Tuesday, 3 February 2009



Downloaded this record from 1994 the other day, and was struck by how antiquated (and removed from now) it sounds, but in a really appealing way.

It's strange. Formally, there's nothing particularly interesting going on here: generic early-nineties US alt-rock (can I use the term 'grunge-inflected', or was the G-word always just a spurious, media-conjured moniker?), the kind of straight-down-the-line, marginally punk, ever-so-slightly messy guitar rock that has influenced just about everyone from Pink to the Pigeon Detectives in the last 15 years.

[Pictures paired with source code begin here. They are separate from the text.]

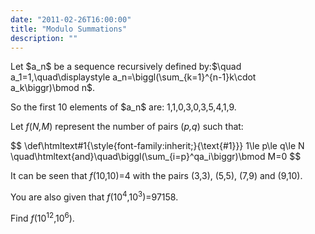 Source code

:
 ```yaml
---
date: "2011-02-26T16:00:00"
title: "Modulo Summations"
description: ""
---
```


<p>
Let $a_n$ be a sequence recursively defined by:$\quad a_1=1,\quad\displaystyle a_n=\biggl(\sum_{k=1}^{n-1}k\cdot a_k\biggr)\bmod n$.
</p>
<p>
So the first 10 elements of $a_n$ are: 1,1,0,3,0,3,5,4,1,9.
</p>
<p>Let <var>f</var>(<var>N,M</var>) represent the number of pairs (<var>p,q</var>) such that: </p>
<p>
$$
\def\htmltext#1{\style{font-family:inherit;}{\text{#1}}}
1\le p\le q\le N \quad\htmltext{and}\quad\biggl(\sum_{i=p}^qa_i\biggr)\bmod M=0
$$
</p>
<p>
It can be seen that <var>f</var>(10,10)=4 with the pairs (3,3), (5,5), (7,9) and (9,10).
</p>
<p>
You are also given that <var>f</var>(10<sup>4</sup>,10<sup>3</sup>)=97158.</p>
<p>
Find <var>f</var>(10<sup>12</sup>,10<sup>6</sup>).
</p>

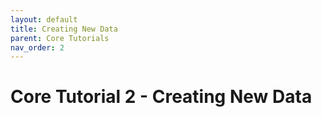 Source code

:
 ```yaml
---
layout: default
title: Creating New Data
parent: Core Tutorials
nav_order: 2
---
```


# Core Tutorial 2 - Creating New Data
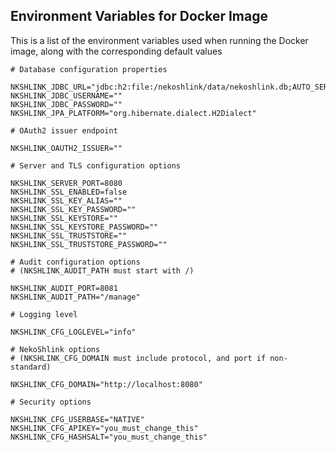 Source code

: ## Environment Variables for Docker Image

This is a list of the environment variables used when running the Docker image, along with the corresponding default values

```properties
# Database configuration properties

NKSHLINK_JDBC_URL="jdbc:h2:file:/nekoshlink/data/nekoshlink.db;AUTO_SERVER=TRUE"
NKSHLINK_JDBC_USERNAME=""
NKSHLINK_JDBC_PASSWORD=""
NKSHLINK_JPA_PLATFORM="org.hibernate.dialect.H2Dialect"

# OAuth2 issuer endpoint

NKSHLINK_OAUTH2_ISSUER=""

# Server and TLS configuration options

NKSHLINK_SERVER_PORT=8080
NKSHLINK_SSL_ENABLED=false
NKSHLINK_SSL_KEY_ALIAS=""
NKSHLINK_SSL_KEY_PASSWORD=""
NKSHLINK_SSL_KEYSTORE=""
NKSHLINK_SSL_KEYSTORE_PASSWORD=""
NKSHLINK_SSL_TRUSTSTORE=""
NKSHLINK_SSL_TRUSTSTORE_PASSWORD=""

# Audit configuration options
# (NKSHLINK_AUDIT_PATH must start with /)

NKSHLINK_AUDIT_PORT=8081
NKSHLINK_AUDIT_PATH="/manage"

# Logging level

NKSHLINK_CFG_LOGLEVEL="info"

# NekoShlink options
# (NKSHLINK_CFG_DOMAIN must include protocol, and port if non-standard)

NKSHLINK_CFG_DOMAIN="http://localhost:8080"

# Security options

NKSHLINK_CFG_USERBASE="NATIVE"
NKSHLINK_CFG_APIKEY="you_must_change_this"
NKSHLINK_CFG_HASHSALT="you_must_change_this"
```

In most of the listening contexts I can imagine, this is the last thing you'd want to hear, neither powerful and immediate enough to be viscerally affecting, nor sophisticated and layered enough to get cerebral cogs whirling.

Basically, it's kind of shit (look at the cover art for Tony Hart's sake!).

So why do I like it?

I dunno, I suppose there is just something inherently winning about impotency, in a way that the British alternative fraternity has almost totally lost sight of. The sound of this album (one that I remember being fairly prevalent until relatively recently) is one of hopelessness being temporarily transfigured into something triumphant and hopeful, of small-town losers using their lack of any kind of technical/formal proficiency as a kind of beautiful, radical weapon. The whole wonderful point (and this is audible in the un-varnished, un-sparkly arrangements) is that this is never going to amount to anything, never going to make any money, never going to appear on Jo Whiley's Live Lounge or T4 specials presented by Makita Oliver, or be labelled the HOTTEST RECORD IN THE WORLD RIGHT NOW by Zane Lowe.

This isn't music to change the world, but it is music that matters very much to at least some people - simple, enabling, empowering self-expression. And really, what major British indie bands of the moment genuinely matter in this way to anyone?

So I can forgive the shitness, because Superchunk appear to me to be offering something a lot more special: meaning.


Anonymous said...

clearly, you have missed the point.

this record does not proudly display the band's lack of technical prowess. it is rather a maturation of their sound, the beginning of their studio experimentations-which, while never really re-inventing the wheel, puts an intriguing stamp on each subsequent album.

and as far as being hypeworthy, the band did it on their own terms, eschewing mainstream media outlets. they generated/deserve their own hype. they are one of the first bands to come to mind when discussing indie rock(second only to fugazi, who i'm sure you also don't understand).

the album cover art is meant to convey the ramifications of mac and laura's recent breakup. crude, but effective.

Alex Niven said...

Err ... not really quite sure how to respond to this.

The post was supposed to be a massive big-up of Superchunk, or have I not made myself clear?

I don't really disagree with anything you say here, and don't profess to 'understand' the band (or Fugazi for that matter).

The cover art is shit though, no argument there.

Anonymous said...

Superchunk are pretty cool yeah but seriously ...one of the first bands that come to mind when discussing indie rock?

Err, Sonic Youth, Dinosaur Jr, The Pixies, The Smiths, Fugazi, Guided by Voices, Pavement, Built to Spill etc etc all come to mind way before. I mean even Nirvana for christs sake.